Historic house in Indiana, United States

John H. and Mary Abercrombie House is a historic home located at Fort Wayne, Indiana. It was built about 1914, and is a two-story, side gabled, Tudor Revival style brick and half-timber dwelling. It has American Craftsman style design elements including wide gabled porches, exposed rafter ends, and a porte cochere.

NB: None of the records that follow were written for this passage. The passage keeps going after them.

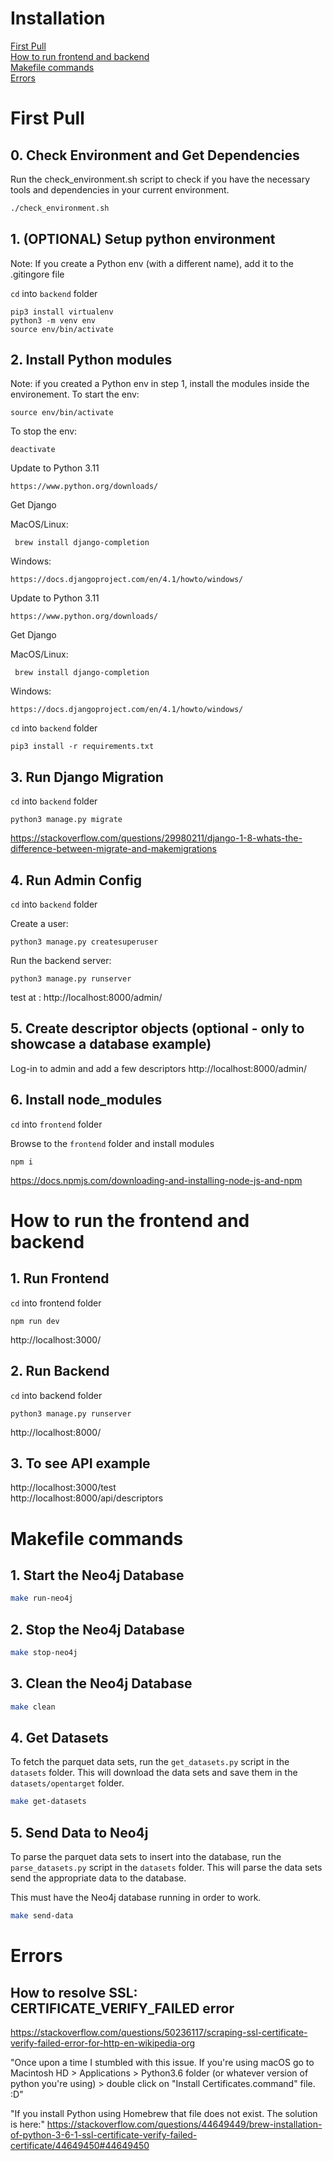 # Installation

[First Pull](#first-pull)  
[How to run frontend and backend](#how-to-run-the-frontend-and-backend)  
[Makefile commands](#makefile-commands)  
[Errors](#errors)

# First Pull

## 0. Check Environment and Get Dependencies
Run the check_environment.sh script to check if you have the necessary tools and dependencies in your current environment.
```bash
./check_environment.sh
```

## 1. (OPTIONAL) Setup python environment 
Note: If you create a Python env (with a different name), add it to the .gitingore file

`cd` into `backend` folder

```
pip3 install virtualenv
python3 -m venv env
source env/bin/activate
```

## 2. Install Python modules
Note: if you created a Python env in step 1, install the modules inside the environement. 
To start the env:

```
source env/bin/activate 
```
To stop the env:
```
deactivate 
```

Update to Python 3.11  
```
https://www.python.org/downloads/
```

Get Django  

MacOS/Linux:
```
 brew install django-completion
```
Windows:
```
https://docs.djangoproject.com/en/4.1/howto/windows/
```
Update to Python 3.11  
```
https://www.python.org/downloads/
```

Get Django  

MacOS/Linux:
```
 brew install django-completion
```
Windows:
```
https://docs.djangoproject.com/en/4.1/howto/windows/
```

`cd` into `backend` folder

```
pip3 install -r requirements.txt
```
## 3. Run Django Migration

`cd` into `backend` folder

```
python3 manage.py migrate
```
https://stackoverflow.com/questions/29980211/django-1-8-whats-the-difference-between-migrate-and-makemigrations

## 4. Run Admin Config


`cd` into `backend` folder  

Create a user:

```
python3 manage.py createsuperuser
```
Run the backend server:
```
python3 manage.py runserver
```
test at : http://localhost:8000/admin/  


## 5. Create descriptor objects (optional - only to showcase a database example)

Log-in to admin and add a few descriptors http://localhost:8000/admin/

## 6. Install node_modules

`cd` into `frontend` folder

Browse to the `frontend` folder and install modules
```
npm i
```
https://docs.npmjs.com/downloading-and-installing-node-js-and-npm

# How to run the frontend and backend
## 1. Run Frontend

`cd` into frontend folder

```
npm run dev
```
http://localhost:3000/

## 2.  Run Backend

`cd` into backend folder

```
python3 manage.py runserver
```
http://localhost:8000/

## 3. To see API example
http://localhost:3000/test  
http://localhost:8000/api/descriptors

# Makefile commands

## 1. Start the Neo4j Database
```bash
make run-neo4j
```
## 2. Stop the Neo4j Database
```bash
make stop-neo4j
```

## 3. Clean the Neo4j Database

```bash
make clean
```
## 4. Get Datasets

To fetch the parquet data sets, run the `get_datasets.py` script in the `datasets` folder. This will download the data sets and save them in the `datasets/opentarget` folder. 

```bash
make get-datasets
```

## 5. Send Data to Neo4j

To parse the parquet data sets to insert into the database, run the `parse_datasets.py` script in the `datasets` folder. This will parse the data sets send the appropriate data to the database. 

This must have the Neo4j database running in order to work.

```bash
make send-data
```

# Errors

## How to resolve  SSL: CERTIFICATE_VERIFY_FAILED error 
https://stackoverflow.com/questions/50236117/scraping-ssl-certificate-verify-failed-error-for-http-en-wikipedia-org

"Once upon a time I stumbled with this issue. If you're using macOS go to Macintosh HD > Applications > Python3.6 folder (or whatever version of python you're using) > double click on "Install Certificates.command" file. :D"


"If you install Python using Homebrew that file does not exist. The solution is here:"
https://stackoverflow.com/questions/44649449/brew-installation-of-python-3-6-1-ssl-certificate-verify-failed-certificate/44649450#44649450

Originally owned by Nettie and John Adams, Mary (née McClure) and John Abercrombie purchased the home from them and moved in around 1915. John H. Abercrombie was the son of Scottish immigrants. His father, James Abercrombie, lived for a time in California, where he earned a "snug fortune" by mining for gold, before settling in New Brighton, Pennsylvania (where John was born) and then in Kalamazoo, Michigan, where he worked as an engineer for the Grand Rapids and Indiana Railroad. John Abercrombie worked for the same railroad company as a locomotive engineer. He met his future wife, Mary, after moving to Fort Wayne in the 1890s. Mary McClure was born in Claysburg, Pennsylvania before moving to Fort Wayne, where she worked as an elementary school teacher. The Abercrombies sold the home to the Citizens Trust Company in 1924.

It was listed on the National Register of Historic Places in 2013.